Discovery Channel - Original Air Date: 11/10/08
This program (which shares a name/subtitle with an earlier program about the same mystery) starts with a reenactment of an air burst explosion that devastates San Francisco -- a blast similar to the famous Tunguska Event of 1918. Believed originally to be an asteroid or meteor strike, there have been no meteor fragments found. Other possibilities are an explosion from within the earth -- a freak eruption of volcanic gas, a collision with "mirror matter," and even UFOs. The only way to solve the mystery is to gather physical evidence -- and so this show sends an elite group of geologists, physicists, and astronomers to the explosion's epicenter. One scientist, Dr. Kletetschka, believes that half the mass in the universe is trans-dimensional "mirror matter" -- which we can only detect through gravity or when it strikes the earth. He looks for a magnetic signature in the oldest trees left standing. Another scientist, Boslough, believes the event was a low altitude air-burst asteroid explosion, which destroyed over 800 square miles of forest but left no crater. During the event, people heard a series of booms (20-21) and one witness described the sky opening up. The explosion left a butterfly-like "fall pattern." In 2007, an Italian team claimed to have found an impact crater nearby, but expert Boslough sticks with his air-burst theory -- and he seems to have the computer simulations to back him up. This is a high-tech version of the 1960s Soviet matchstick experiment from the earlier Siberian Apocolypse show -- which the show recaps. But Boslough believes the explosion was more powerful, and burns on trees seem to suggest he is right. Kletetschka beleives the air burst came from his mirror matter, and hopes the wood of the trees will provide the magnetic signature proving his theory. They take core samples in the area until they find a tree the right age.

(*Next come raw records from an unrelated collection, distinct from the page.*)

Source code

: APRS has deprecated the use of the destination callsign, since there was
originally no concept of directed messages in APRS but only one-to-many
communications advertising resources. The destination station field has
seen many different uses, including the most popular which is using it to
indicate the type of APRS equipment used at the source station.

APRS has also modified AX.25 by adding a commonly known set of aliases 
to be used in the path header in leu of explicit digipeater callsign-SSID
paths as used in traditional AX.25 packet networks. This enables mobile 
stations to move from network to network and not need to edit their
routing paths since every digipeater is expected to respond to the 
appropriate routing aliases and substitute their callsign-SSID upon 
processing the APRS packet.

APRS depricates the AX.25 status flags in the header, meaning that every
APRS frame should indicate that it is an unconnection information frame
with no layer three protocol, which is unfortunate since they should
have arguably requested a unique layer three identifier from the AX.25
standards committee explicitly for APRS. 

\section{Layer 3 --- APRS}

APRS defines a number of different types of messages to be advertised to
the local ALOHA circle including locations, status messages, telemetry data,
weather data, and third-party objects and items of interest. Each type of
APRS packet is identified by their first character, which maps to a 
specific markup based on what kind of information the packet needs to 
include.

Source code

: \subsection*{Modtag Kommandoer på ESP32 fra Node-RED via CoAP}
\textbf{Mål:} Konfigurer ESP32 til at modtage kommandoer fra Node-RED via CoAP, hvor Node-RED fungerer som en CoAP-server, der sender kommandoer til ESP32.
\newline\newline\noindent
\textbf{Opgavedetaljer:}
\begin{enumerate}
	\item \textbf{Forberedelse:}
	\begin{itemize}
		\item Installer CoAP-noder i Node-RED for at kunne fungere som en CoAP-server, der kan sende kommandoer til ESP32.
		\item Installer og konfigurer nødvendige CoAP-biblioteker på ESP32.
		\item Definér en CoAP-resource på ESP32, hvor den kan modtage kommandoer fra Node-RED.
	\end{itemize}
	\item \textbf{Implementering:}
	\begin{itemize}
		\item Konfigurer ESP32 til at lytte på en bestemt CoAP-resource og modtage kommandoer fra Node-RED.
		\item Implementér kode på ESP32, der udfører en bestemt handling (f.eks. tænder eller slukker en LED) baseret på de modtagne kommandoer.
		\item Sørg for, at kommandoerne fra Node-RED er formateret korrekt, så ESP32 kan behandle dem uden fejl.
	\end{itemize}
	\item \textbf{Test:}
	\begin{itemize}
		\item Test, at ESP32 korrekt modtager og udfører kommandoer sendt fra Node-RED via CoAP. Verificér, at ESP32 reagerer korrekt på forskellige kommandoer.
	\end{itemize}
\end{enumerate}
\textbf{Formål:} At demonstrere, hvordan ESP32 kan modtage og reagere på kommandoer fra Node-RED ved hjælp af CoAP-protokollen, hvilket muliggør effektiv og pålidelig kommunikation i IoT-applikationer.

Geophysicist Morgan has a very different theory. He believes that volcanic gasses built up in the basalt (volcanic) planes of Siberia. A massive eruption of superheated gas (a "Verneshot") triggered the Tunguska explosion, and the debris hurled into the air would explain the atmospheric glow reported after the event. He's looking for shocked quartz to help prove his theory. The final theory is that a UFO caused the blast; benevolent aliens saved earth from a meteor by crashing their own space ship into the deadly object. The Russian scientist found no spaceship, but many "strange" rocks. Kletetscha's samples don't have the magnetism he hoped for, though he vows to search again. Morgan does find his shocked quartz, but that only proves a Verneshot might have happened in the past. Tree scarring bears out Boslough's theory, and he is able to adjust his computer model to explain the possible Italina crater as well (by simulating less of the asteroid exploding). Though the final verdict is still out at on the event's cause, NASA scientists urge that we guard our planet against strikes by near-earth asteroids.